A torrential rainstorm in the Louisville area Aug. 4 has wreaked havoc at Churchill Downs. Flooding caused several horses to be removed from the barn area, both the main track and infield are completely underwater, and employees at the racetrack were unable to get off the property for hours due to severe flooding in the parking lot and on many area roads.
John Asher, vice president of communications at Churchill, said the storm began at about 8 a.m. EDT., unleashing its massive punch of heavy rain, high wind, hail and vivid lightning, and forcing the shutdown of training midway through the scheduled 6-10 a.m. session.
“We got about six inches in an hour, which is a record according to the weather service person I talked to,” Asher said. “There is another round (of rain) coming later this afternoon.
“We had to move (about 35) horses from the lower barn areas, barns 45 and 46, which is near the back end. They are not in danger, but we can’t let them stand in water so we are moving them to the Trackside (training center). The grounds crew is trying to remove as much water as they can.”
Many areas on the backside were submerged in water, including stalls, shedrows, and tackrooms.
Asher said the flooding was not a result of improper draining on the grounds, just too much rain in a short period of time.
The storm has caused chaos on the roads in Louisville, with several people having to be rescued from the tops of their vehicles by firefighters. Several people had to abandon their vehicles in order to get to safety. Officials are asking people to stay home and off the roads.

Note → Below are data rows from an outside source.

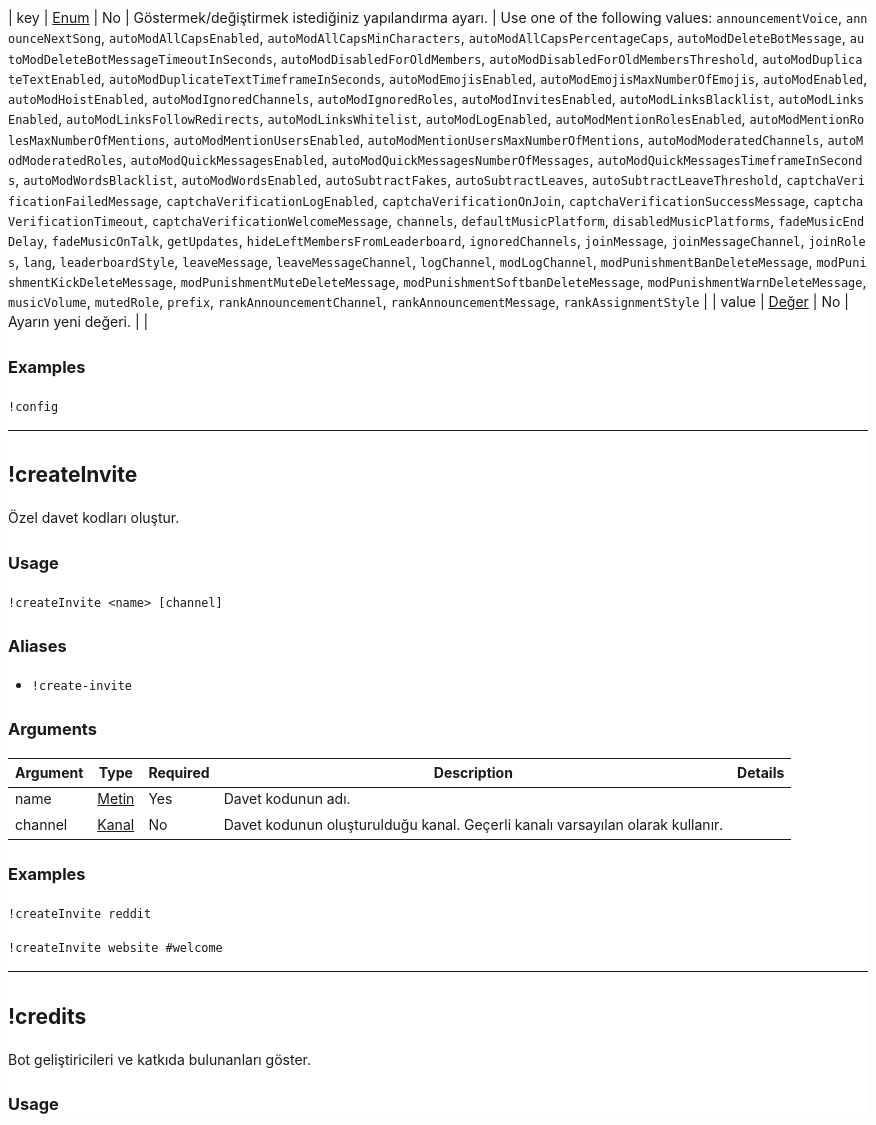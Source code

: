 | key      | [Enum](#Enum)   | No       | Göstermek/değiştirmek istediğiniz yapılandırma ayarı. | Use one of the following values: `announcementVoice`, `announceNextSong`, `autoModAllCapsEnabled`, `autoModAllCapsMinCharacters`, `autoModAllCapsPercentageCaps`, `autoModDeleteBotMessage`, `autoModDeleteBotMessageTimeoutInSeconds`, `autoModDisabledForOldMembers`, `autoModDisabledForOldMembersThreshold`, `autoModDuplicateTextEnabled`, `autoModDuplicateTextTimeframeInSeconds`, `autoModEmojisEnabled`, `autoModEmojisMaxNumberOfEmojis`, `autoModEnabled`, `autoModHoistEnabled`, `autoModIgnoredChannels`, `autoModIgnoredRoles`, `autoModInvitesEnabled`, `autoModLinksBlacklist`, `autoModLinksEnabled`, `autoModLinksFollowRedirects`, `autoModLinksWhitelist`, `autoModLogEnabled`, `autoModMentionRolesEnabled`, `autoModMentionRolesMaxNumberOfMentions`, `autoModMentionUsersEnabled`, `autoModMentionUsersMaxNumberOfMentions`, `autoModModeratedChannels`, `autoModModeratedRoles`, `autoModQuickMessagesEnabled`, `autoModQuickMessagesNumberOfMessages`, `autoModQuickMessagesTimeframeInSeconds`, `autoModWordsBlacklist`, `autoModWordsEnabled`, `autoSubtractFakes`, `autoSubtractLeaves`, `autoSubtractLeaveThreshold`, `captchaVerificationFailedMessage`, `captchaVerificationLogEnabled`, `captchaVerificationOnJoin`, `captchaVerificationSuccessMessage`, `captchaVerificationTimeout`, `captchaVerificationWelcomeMessage`, `channels`, `defaultMusicPlatform`, `disabledMusicPlatforms`, `fadeMusicEndDelay`, `fadeMusicOnTalk`, `getUpdates`, `hideLeftMembersFromLeaderboard`, `ignoredChannels`, `joinMessage`, `joinMessageChannel`, `joinRoles`, `lang`, `leaderboardStyle`, `leaveMessage`, `leaveMessageChannel`, `logChannel`, `modLogChannel`, `modPunishmentBanDeleteMessage`, `modPunishmentKickDeleteMessage`, `modPunishmentMuteDeleteMessage`, `modPunishmentSoftbanDeleteMessage`, `modPunishmentWarnDeleteMessage`, `musicVolume`, `mutedRole`, `prefix`, `rankAnnouncementChannel`, `rankAnnouncementMessage`, `rankAssignmentStyle` |
| value    | [Değer](#Değer) | No       | Ayarın yeni değeri.                                   |                                                                                                                                                                                                                                                                                                                                                                                                                                                                                                                                                                                                                                                                                                                                                                                                                                                                                                                                                                                                                                                                                                                                                                                                                                                                                                                                                                                                                                                                                                                                                                                                                                                                                                                                                                                                                                                                                                                                                                                         |

### Examples

```text
!config
```

<a name='createInvite'></a>

---

## !createInvite

Özel davet kodları oluştur.

### Usage

```text
!createInvite <name> [channel]
```

### Aliases

- `!create-invite`

### Arguments

| Argument | Type            | Required | Description                                                                   | Details |
| -------- | --------------- | -------- | ----------------------------------------------------------------------------- | ------- |
| name     | [Metin](#Metin) | Yes      | Davet kodunun adı.                                                            |         |
| channel  | [Kanal](#Kanal) | No       | Davet kodunun oluşturulduğu kanal. Geçerli kanalı varsayılan olarak kullanır. |         |

### Examples

```text
!createInvite reddit
```

```text
!createInvite website #welcome
```

<a name='credits'></a>

---

## !credits

Bot geliştiricileri ve katkıda bulunanları göster.

### Usage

Although parts of building had water leakage, Asher said there were no injuries reported to either humans or horses at the track that could be attributed to the storm. Those who were stranded at the facility were provided with complimentary food by Churchill staff.
"We had many employees that not only weathered the storm here at Churchill Downs, but rolled up their sleeves and waded into rising water to help visitors, motorists and fellow employees who were endangered in the flood,” said Churchill Downs president Kevin Flanery. “We deeply appreciate the efforts of those members of our team from all departments in our track who went well beyond their normal duties to help out in this unusual weather event. We continue to watch the weather and will be prepared to move any people and horses who might be threatened by rising water in this ongoing and extreme weather event."
Veteran track superintendent Butch Lehr said there would be no training on Wednesday, Aug. 5 as his crew would be inspecting possible damage to the main track from the rain and floodwaters and doing repair work. He said those crews could not begin that work until all the rain had passed.
“I’ve been here 42 years and this is the worst I’ve ever seen it,” said Lehr. “I’ve got pictures in my office from a similar situation that occurred in 1983, but this was worse.”